The result is better decisions, says Gilkerson: “You’ll have new loss-prevention figures, customer-loyalty reporting, operational metrics based on time and itemlevel detail you couldn’t see before.”
The Right Technology
To track an item-level inventory, Melissa Hadley of The Pinnacle Corp. says an enterprise software solution must have:
- Pricebook— The solution for maintaining the item catalog and facilitating POS scanning.
- Advanced merchandising strategies— These include promotions and combos and “mix-match,” as well as provide for operational control for linked items and restrictions on sales, age, daypart and tender.
- Loyalty solutions and business intelligence systems can also play an important role in item-level inventory goals.

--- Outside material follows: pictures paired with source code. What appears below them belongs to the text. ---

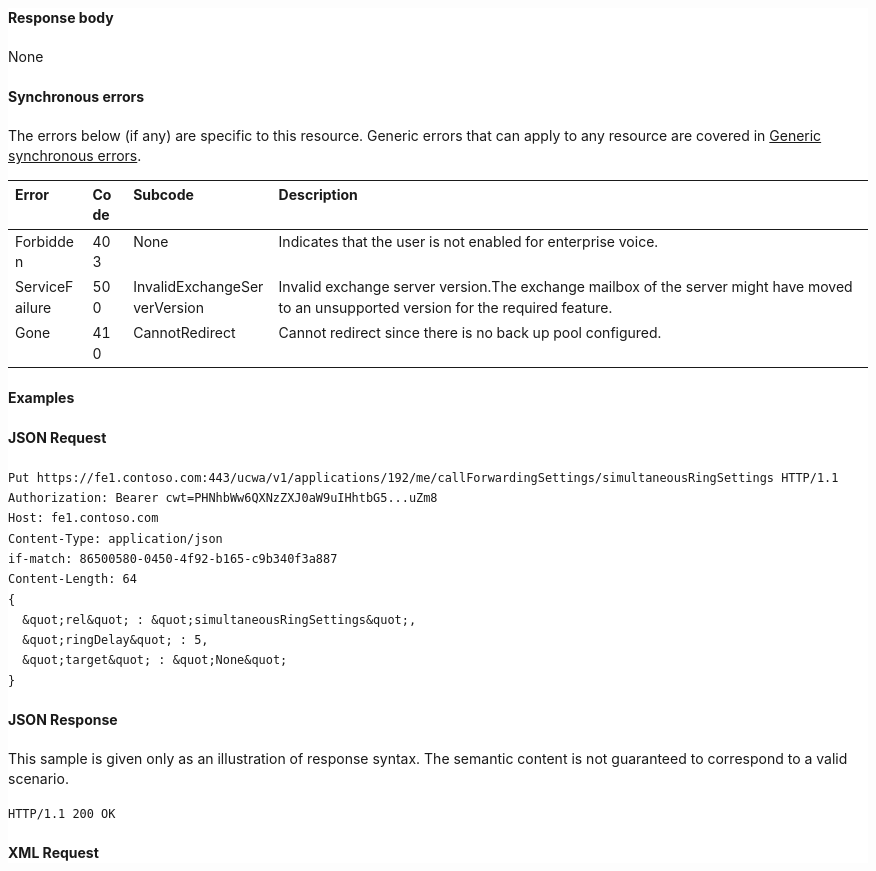 #### Response body



None

#### Synchronous errors



The errors below (if any) are specific to this resource. Generic errors that can apply to any resource are covered in [Generic synchronous errors](GenericSynchronousErrors.md).

|**Error**|**Code**|**Subcode**|**Description**|
|:-----|:-----|:-----|:-----|
|Forbidden|403|None|Indicates that the user is not enabled for enterprise voice.|
|ServiceFailure|500|InvalidExchangeServerVersion|Invalid exchange server version.The exchange mailbox of the server might have moved to an unsupported version for the required feature.|
|Gone|410|CannotRedirect|Cannot redirect since there is no back up pool configured.|

#### Examples




#### JSON Request




```
Put https://fe1.contoso.com:443/ucwa/v1/applications/192/me/callForwardingSettings/simultaneousRingSettings HTTP/1.1
Authorization: Bearer cwt=PHNhbWw6QXNzZXJ0aW9uIHhtbG5...uZm8
Host: fe1.contoso.com
Content-Type: application/json
if-match: 86500580-0450-4f92-b165-c9b340f3a887
Content-Length: 64
{
  &quot;rel&quot; : &quot;simultaneousRingSettings&quot;,
  &quot;ringDelay&quot; : 5,
  &quot;target&quot; : &quot;None&quot;
}
```


#### JSON Response



This sample is given only as an illustration of response syntax. The semantic content is not guaranteed to correspond to a valid scenario.
```
HTTP/1.1 200 OK
```


#### XML Request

- Back office— The solution managers use to reconcile daily paperwork for sales and cash, fuel inventory and merchandise inventory.
- Computer assisted ordering— A solution that uses the transaction sales data to generate store orders.

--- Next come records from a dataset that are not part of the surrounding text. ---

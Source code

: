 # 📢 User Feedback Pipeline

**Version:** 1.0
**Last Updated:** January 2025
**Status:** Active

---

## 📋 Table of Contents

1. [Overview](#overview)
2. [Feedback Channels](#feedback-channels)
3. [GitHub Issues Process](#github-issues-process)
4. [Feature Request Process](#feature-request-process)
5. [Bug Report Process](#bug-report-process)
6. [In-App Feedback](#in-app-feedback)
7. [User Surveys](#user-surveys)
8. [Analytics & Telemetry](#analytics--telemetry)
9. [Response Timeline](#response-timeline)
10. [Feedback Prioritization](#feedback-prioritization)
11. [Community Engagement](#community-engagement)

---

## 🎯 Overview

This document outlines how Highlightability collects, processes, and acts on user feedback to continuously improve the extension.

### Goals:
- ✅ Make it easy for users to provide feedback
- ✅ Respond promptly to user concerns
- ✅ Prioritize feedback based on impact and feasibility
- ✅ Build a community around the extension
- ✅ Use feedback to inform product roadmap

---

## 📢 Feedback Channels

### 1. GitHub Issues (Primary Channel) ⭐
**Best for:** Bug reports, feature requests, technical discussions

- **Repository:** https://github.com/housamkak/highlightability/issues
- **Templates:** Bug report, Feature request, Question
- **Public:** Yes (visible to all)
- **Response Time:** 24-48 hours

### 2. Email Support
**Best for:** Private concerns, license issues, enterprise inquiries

- A POS that can scan items and provide the back office system with the transaction data to support item level.
- Hand-held inventory management solutions that allow for receiving merchandise into the store by item and the ability to audit the data on a routine basis.
Here’s a short list of benefits as well as challenges of item-level inventory:
- Reduced inventory, freed up cash and just-in-time retailing
- Elimination of markup, markdown tracking
- Reduced register adjustments and chance for abuse
- Better foodservice accounting and ingredient tracking or “menu explosion” capability
- Turn tracking
- Electronic replenishment
- More complicated auditing or counting processes
- The need for a detail-oriented culture
- DSD vendors unable to give timely invoices electronically
- Operational “buy-in,” with false perceptions of labor and workload requirements
- Time-sensitive data entry that, if not done, can throw off reports, invoices and orders Sources: PDI, The Pinnacle Corp
From an item-level perspective, the industry bugaboo of foodservice may make for strange bedfellows. For years, retailers have yearned to excel in the high-margin category only to have their own zero-waste, packaged-goods mindset drag them back to reality.

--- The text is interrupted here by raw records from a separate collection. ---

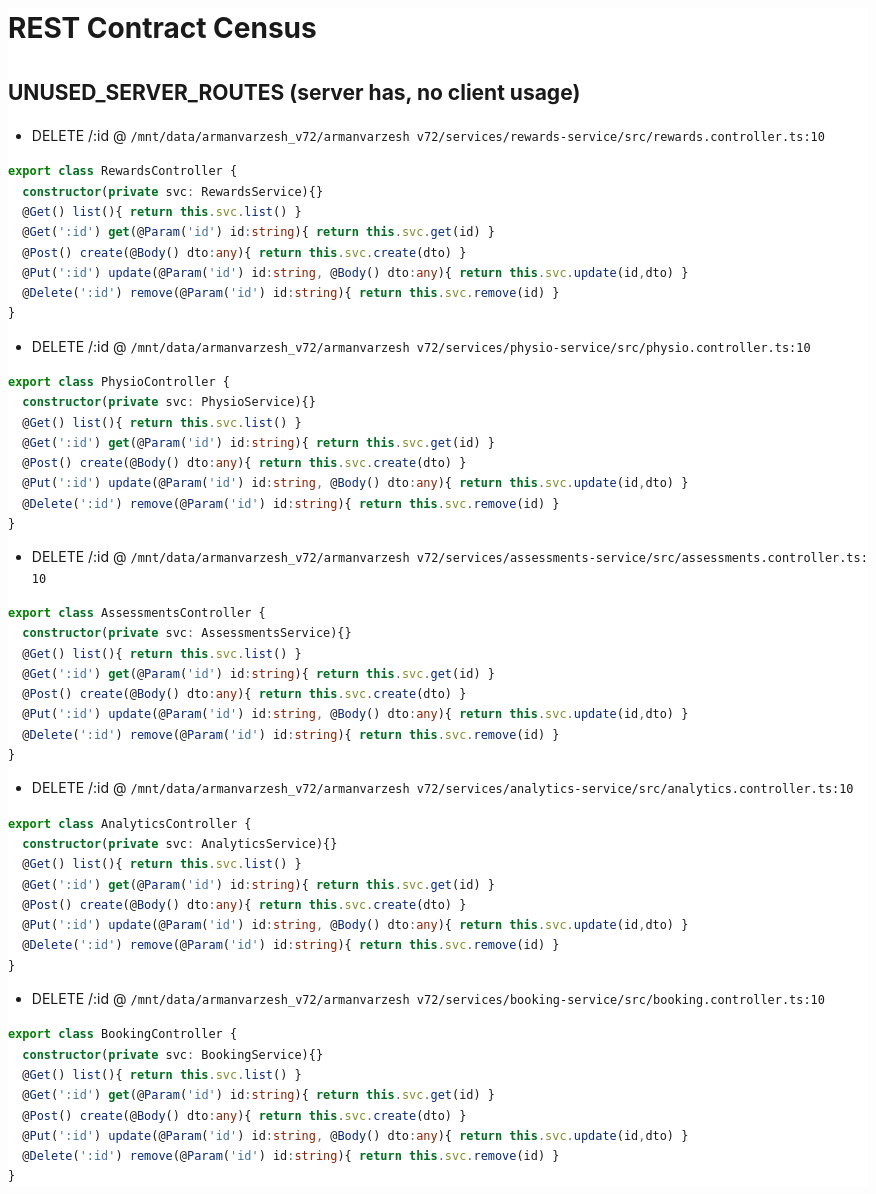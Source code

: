 # REST Contract Census

## UNUSED_SERVER_ROUTES (server has, no client usage)

- DELETE /:id @ `/mnt/data/armanvarzesh_v72/armanvarzesh v72/services/rewards-service/src/rewards.controller.ts:10`
```ts
export class RewardsController {
  constructor(private svc: RewardsService){}
  @Get() list(){ return this.svc.list() }
  @Get(':id') get(@Param('id') id:string){ return this.svc.get(id) }
  @Post() create(@Body() dto:any){ return this.svc.create(dto) }
  @Put(':id') update(@Param('id') id:string, @Body() dto:any){ return this.svc.update(id,dto) }
  @Delete(':id') remove(@Param('id') id:string){ return this.svc.remove(id) }
}
```
- DELETE /:id @ `/mnt/data/armanvarzesh_v72/armanvarzesh v72/services/physio-service/src/physio.controller.ts:10`
```ts
export class PhysioController {
  constructor(private svc: PhysioService){}
  @Get() list(){ return this.svc.list() }
  @Get(':id') get(@Param('id') id:string){ return this.svc.get(id) }
  @Post() create(@Body() dto:any){ return this.svc.create(dto) }
  @Put(':id') update(@Param('id') id:string, @Body() dto:any){ return this.svc.update(id,dto) }
  @Delete(':id') remove(@Param('id') id:string){ return this.svc.remove(id) }
}
```
- DELETE /:id @ `/mnt/data/armanvarzesh_v72/armanvarzesh v72/services/assessments-service/src/assessments.controller.ts:10`
```ts
export class AssessmentsController {
  constructor(private svc: AssessmentsService){}
  @Get() list(){ return this.svc.list() }
  @Get(':id') get(@Param('id') id:string){ return this.svc.get(id) }
  @Post() create(@Body() dto:any){ return this.svc.create(dto) }
  @Put(':id') update(@Param('id') id:string, @Body() dto:any){ return this.svc.update(id,dto) }
  @Delete(':id') remove(@Param('id') id:string){ return this.svc.remove(id) }
}
```
- DELETE /:id @ `/mnt/data/armanvarzesh_v72/armanvarzesh v72/services/analytics-service/src/analytics.controller.ts:10`
```ts
export class AnalyticsController {
  constructor(private svc: AnalyticsService){}
  @Get() list(){ return this.svc.list() }
  @Get(':id') get(@Param('id') id:string){ return this.svc.get(id) }
  @Post() create(@Body() dto:any){ return this.svc.create(dto) }
  @Put(':id') update(@Param('id') id:string, @Body() dto:any){ return this.svc.update(id,dto) }
  @Delete(':id') remove(@Param('id') id:string){ return this.svc.remove(id) }
}
```
- DELETE /:id @ `/mnt/data/armanvarzesh_v72/armanvarzesh v72/services/booking-service/src/booking.controller.ts:10`
```ts
export class BookingController {
  constructor(private svc: BookingService){}
  @Get() list(){ return this.svc.list() }
  @Get(':id') get(@Param('id') id:string){ return this.svc.get(id) }
  @Post() create(@Body() dto:any){ return this.svc.create(dto) }
  @Put(':id') update(@Param('id') id:string, @Body() dto:any){ return this.svc.update(id,dto) }
  @Delete(':id') remove(@Param('id') id:string){ return this.svc.remove(id) }
}
```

“We found retail [cost accounting] detrimental to roller grills,” says Catherine Porter, senior manager of customer marketing for convenience stores for Sara Lee Foodservice, Downers Grove, Ill. “If you throw out two hot dogs, you’re assuming a lost sale of $1.11 per hot dog. But you didn’t throw away the condiments or the bun.”
Item level provides a better measure for profit and doesn’t penalize stores for shrink that doesn’t exist. That said, shrink will never go away. “No one’s going to buy the last, sad hot dog on the grill,” she says. “You can minimize what you’re throwing away, but if shrink is at zero, you’re not selling as much as you could.”